Mucha nie siada: W Kielcach listy piszą. Tylko adresat niewłaściwy

W Kielcach co bardziej histerycznym fanom spadł kamień z serca, bo ich PGE Vive nie podzieli losu wielu innych potęg kontynentalnych, które z dnia na dzień albo zniknęły, albo spadły w hierarchii na łeb na szyję, albo w najlepszym wypadku zostały średniakami.

W dramatycznym liście otwartym trener Tałant Dujszebajew – sercem nowy kielczanin, ale też właściciel rezydencji w Santander i Ciudad Real – przytoczył opowiastkę, jak to byli zarządcy tych podupadłych dziś iberyjskich mieścin mają rzekomo żałować, że nie zrobili więcej, by uratować piłkę ręczną na topowym poziomie. No i że Vive to wspaniała reklama Kielc, że kibice z całej Europy napędzają biznesy kieleckich hotelarzy, sklepikarzy i restauratorów, i że klub wychowuje sportową młodzież, na chwałę Kielc i Polski.

Prezes owego klubu już wcześniej poparł wniosek swoistym szantażem – albo dotacja, albo przyjdzie nam stoczyć się do poziomu reszty krajowego grajdołka. Perswazja jest oczywista: ma wzruszyć, a może wystraszyć (wszak idą wybory samorządowe…) i skłonić prezydenta Kielc, by się opamiętał. A ten zapowiedział, że miasta nie stać na kolejne miliony dla klubu.

Nie potępiam w czambuł wszystkich racji trenera i prezesa Vive, ale są też takie, które budzą mój sprzeciw.
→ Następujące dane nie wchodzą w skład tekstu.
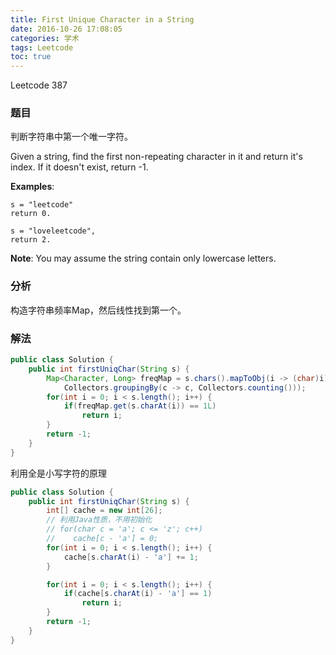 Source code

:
 ```yaml
---
title: First Unique Character in a String
date: 2016-10-26 17:08:05
categories: 学术
tags: Leetcode
toc: true
---
```


Leetcode 387

### 题目

判断字符串中第一个唯一字符。

Given a string, find the first non-repeating character in it and return it's index. If it doesn't exist, return -1.

__Examples__:

```
s = "leetcode"
return 0.

s = "loveleetcode",
return 2.
```
__Note__: You may assume the string contain only lowercase letters.

### 分析

构造字符串频率Map，然后线性找到第一个。

### 解法

```java
public class Solution {
    public int firstUniqChar(String s) {
        Map<Character, Long> freqMap = s.chars().mapToObj(i -> (char)i).collect(
            Collectors.groupingBy(c -> c, Collectors.counting()));
        for(int i = 0; i < s.length(); i++) {
            if(freqMap.get(s.charAt(i)) == 1L)
                return i;
        }
        return -1;
    }
}
```

利用全是小写字符的原理

```java
public class Solution {
    public int firstUniqChar(String s) {
        int[] cache = new int[26];
        // 利用Java性质，不用初始化
        // for(char c = 'a'; c <= 'z'; c++)
        //    cache[c - 'a'] = 0;
        for(int i = 0; i < s.length(); i++) {
            cache[s.charAt(i) - 'a'] += 1;
        }

        for(int i = 0; i < s.length(); i++) {
            if(cache[s.charAt(i) - 'a'] == 1)
                return i;
        }
        return -1;
    }
}
```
Po pierwsze, nie jest zadaniem samorządów dokładanie do prywatnych biznesów, a takim był dla Bertusa Servaasa przez wiele lat klub, który nazywał się Iskra. I to dla własnych korzyści – wbrew tradycji i gwałtownym protestom środowisk lokalnych – Holender zmienił go na Vive. Teraz przeinwestował. Kielce mimo to i tak do niego dokładały.

Jeżeli ktoś byłby adresatem takich apeli, to raczej władze europejskiej federacji, które płacą ochłapy za grę w pucharach, więc kluby muszą do nich dokładać. W futbolu to nie do pomyślenia, w handballu smutna rzeczywistość. Mapa zbankrutowanych mocarzy dzień po „wielkim sukcesie” jest tu nad wyraz bogata, niedawno znaczyły ją Madryt i Hamburg.
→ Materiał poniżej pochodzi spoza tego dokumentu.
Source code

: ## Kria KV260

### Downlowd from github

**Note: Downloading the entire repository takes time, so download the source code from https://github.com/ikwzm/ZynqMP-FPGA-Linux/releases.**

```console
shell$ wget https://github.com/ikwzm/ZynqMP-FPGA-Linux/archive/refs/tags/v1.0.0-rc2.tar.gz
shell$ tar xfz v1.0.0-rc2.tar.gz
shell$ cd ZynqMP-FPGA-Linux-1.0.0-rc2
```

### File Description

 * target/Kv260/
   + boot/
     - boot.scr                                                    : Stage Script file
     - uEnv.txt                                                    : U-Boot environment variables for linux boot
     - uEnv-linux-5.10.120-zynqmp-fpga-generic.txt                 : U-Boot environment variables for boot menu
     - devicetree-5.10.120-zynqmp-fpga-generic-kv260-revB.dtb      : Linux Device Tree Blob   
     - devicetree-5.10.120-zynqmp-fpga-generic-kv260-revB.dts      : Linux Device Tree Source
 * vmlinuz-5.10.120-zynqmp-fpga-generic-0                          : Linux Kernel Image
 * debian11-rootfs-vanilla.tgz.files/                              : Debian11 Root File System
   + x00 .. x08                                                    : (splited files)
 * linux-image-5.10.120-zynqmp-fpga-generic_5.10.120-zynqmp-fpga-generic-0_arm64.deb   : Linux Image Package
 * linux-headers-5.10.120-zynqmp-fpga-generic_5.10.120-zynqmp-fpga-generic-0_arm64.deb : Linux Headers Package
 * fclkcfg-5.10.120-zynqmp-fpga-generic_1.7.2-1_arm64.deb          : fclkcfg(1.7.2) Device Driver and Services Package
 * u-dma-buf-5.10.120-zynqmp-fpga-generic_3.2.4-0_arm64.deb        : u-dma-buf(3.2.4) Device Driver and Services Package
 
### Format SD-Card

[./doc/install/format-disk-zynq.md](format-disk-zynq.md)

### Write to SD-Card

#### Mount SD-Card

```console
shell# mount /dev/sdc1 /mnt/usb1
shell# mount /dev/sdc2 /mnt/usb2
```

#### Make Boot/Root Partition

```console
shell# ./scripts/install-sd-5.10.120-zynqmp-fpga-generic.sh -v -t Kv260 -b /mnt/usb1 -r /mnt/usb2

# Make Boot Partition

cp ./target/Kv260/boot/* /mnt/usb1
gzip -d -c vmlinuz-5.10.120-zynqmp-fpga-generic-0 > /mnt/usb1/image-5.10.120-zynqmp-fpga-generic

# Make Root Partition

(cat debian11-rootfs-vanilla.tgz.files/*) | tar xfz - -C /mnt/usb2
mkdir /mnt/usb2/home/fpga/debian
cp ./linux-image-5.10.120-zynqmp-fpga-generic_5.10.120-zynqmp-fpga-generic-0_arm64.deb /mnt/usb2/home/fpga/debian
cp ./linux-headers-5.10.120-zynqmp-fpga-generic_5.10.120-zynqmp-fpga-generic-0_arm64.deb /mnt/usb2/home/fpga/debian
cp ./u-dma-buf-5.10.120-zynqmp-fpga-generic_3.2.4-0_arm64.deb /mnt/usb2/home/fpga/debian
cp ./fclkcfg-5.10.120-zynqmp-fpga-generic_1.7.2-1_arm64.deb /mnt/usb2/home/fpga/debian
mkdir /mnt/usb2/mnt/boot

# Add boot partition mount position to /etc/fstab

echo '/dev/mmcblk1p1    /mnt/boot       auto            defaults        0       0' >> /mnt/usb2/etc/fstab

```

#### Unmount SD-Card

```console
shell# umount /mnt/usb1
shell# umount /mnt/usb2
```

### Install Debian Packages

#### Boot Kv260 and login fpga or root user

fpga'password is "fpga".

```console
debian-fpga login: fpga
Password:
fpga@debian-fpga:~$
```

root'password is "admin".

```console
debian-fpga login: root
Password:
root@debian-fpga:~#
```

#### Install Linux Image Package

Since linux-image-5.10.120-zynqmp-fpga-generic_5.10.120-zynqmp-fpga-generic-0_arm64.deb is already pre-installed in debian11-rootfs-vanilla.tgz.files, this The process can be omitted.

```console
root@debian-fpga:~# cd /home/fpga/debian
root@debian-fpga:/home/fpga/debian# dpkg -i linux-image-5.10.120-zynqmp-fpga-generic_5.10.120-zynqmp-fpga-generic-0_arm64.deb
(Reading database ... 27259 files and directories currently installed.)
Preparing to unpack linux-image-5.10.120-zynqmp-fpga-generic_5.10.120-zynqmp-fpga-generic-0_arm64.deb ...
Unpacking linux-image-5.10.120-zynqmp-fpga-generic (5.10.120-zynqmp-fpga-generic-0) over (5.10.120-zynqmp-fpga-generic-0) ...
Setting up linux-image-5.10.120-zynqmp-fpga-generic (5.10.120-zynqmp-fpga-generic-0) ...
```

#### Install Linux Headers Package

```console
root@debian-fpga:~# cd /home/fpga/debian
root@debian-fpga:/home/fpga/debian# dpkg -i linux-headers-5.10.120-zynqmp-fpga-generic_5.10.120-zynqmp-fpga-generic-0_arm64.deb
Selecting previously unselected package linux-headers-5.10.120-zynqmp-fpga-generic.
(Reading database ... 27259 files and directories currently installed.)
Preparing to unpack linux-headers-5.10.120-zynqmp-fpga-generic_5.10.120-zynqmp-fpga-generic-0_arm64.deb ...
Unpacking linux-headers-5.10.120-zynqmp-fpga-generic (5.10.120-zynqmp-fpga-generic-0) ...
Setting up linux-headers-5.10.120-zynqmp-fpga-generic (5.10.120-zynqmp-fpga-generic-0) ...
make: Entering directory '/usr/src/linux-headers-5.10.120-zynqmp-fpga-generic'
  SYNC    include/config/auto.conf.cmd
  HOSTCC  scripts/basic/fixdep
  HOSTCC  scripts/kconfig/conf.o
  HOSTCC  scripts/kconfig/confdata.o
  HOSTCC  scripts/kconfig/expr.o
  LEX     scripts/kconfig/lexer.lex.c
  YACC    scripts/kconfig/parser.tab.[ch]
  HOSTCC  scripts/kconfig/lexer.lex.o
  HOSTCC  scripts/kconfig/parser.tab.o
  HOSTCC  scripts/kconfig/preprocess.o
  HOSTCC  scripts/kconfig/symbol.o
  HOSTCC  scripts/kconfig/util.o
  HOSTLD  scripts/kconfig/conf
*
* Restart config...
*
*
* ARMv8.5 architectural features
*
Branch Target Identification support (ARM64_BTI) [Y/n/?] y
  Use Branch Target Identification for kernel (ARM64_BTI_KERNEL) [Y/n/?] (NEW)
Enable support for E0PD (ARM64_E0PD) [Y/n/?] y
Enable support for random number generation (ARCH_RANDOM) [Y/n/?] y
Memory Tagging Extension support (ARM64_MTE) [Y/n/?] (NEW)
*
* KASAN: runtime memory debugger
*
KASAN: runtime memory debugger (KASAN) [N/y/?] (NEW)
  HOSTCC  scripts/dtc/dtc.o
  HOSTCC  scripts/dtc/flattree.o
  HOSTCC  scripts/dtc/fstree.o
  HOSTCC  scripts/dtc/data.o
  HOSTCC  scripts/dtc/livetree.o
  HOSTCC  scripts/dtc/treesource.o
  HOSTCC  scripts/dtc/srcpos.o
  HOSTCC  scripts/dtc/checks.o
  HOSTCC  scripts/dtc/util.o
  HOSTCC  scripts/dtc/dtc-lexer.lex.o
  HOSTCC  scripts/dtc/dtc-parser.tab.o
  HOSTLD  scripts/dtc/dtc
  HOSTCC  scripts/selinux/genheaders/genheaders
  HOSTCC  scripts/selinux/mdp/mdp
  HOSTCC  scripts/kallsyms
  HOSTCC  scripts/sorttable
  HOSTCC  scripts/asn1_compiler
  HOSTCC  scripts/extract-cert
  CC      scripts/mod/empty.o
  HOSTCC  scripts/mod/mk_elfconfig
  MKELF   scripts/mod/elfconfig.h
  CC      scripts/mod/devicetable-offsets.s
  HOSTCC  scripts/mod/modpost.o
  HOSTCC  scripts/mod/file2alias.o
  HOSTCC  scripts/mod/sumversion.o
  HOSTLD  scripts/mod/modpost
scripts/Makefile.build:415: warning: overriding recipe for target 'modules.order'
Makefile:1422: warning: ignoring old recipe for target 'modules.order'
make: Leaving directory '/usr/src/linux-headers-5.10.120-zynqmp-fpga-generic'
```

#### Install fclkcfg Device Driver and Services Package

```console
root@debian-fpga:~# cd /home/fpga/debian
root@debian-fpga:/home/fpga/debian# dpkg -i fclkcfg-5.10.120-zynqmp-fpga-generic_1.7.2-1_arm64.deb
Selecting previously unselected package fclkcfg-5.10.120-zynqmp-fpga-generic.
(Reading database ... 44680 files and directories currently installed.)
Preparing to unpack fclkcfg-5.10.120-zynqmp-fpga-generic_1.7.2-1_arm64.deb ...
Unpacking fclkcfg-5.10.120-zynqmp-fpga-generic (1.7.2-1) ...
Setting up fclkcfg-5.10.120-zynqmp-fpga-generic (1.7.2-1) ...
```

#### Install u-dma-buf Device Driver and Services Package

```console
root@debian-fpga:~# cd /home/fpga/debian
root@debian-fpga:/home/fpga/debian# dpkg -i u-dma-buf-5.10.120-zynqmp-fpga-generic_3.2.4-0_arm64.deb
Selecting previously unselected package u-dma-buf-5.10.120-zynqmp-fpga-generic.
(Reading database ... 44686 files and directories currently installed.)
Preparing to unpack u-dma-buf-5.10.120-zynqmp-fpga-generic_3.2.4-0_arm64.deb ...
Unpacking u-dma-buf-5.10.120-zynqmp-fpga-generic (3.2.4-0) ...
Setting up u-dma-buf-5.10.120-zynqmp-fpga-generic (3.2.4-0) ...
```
Trudno też pojąć mi – poza splendorem – wychowawczą rolę budowanej za grube miliony drużyny złożonej głównie z zagranicznych najemników. Servaas postawił na gwiazdy bałkańskie, hiszpańskie i inne, zupełnie tracąc z pola widzenia własny narybek. Wychowankowie Vive błąkają się po całej Polsce, bo u siebie w domu nie mają szans; przypomnę też że od ponad roku w składzie reprezentacji Polski nie ma ani jednego zawodnika najlepszej drużyny w kraju. To nie przypadek. Kiedyś sukcesy kadry opierały się na graczach z Kielc, ale co ma dziś Polska z potęgi Vive?

A już spadek kielczan do poziomu średniej krajowej nie byłby wcale taki zły dla rodzimej ligi, w której Vive od lat gra tak naprawdę sparingi, mobilizując się ledwie kilka razy w roku na potyczki z drużyną z Płocka. Rywalizacja o mistrzostwo Polski nareszcie nabrałaby rumieńców, bo od siedmiu lat jej finał można w ciemno założyć przed startem. To mógłby być nowy bodziec i napęd dla innych klubów i ośrodków, którym złoto nie wyda się już mrzonką ani fatamorganą.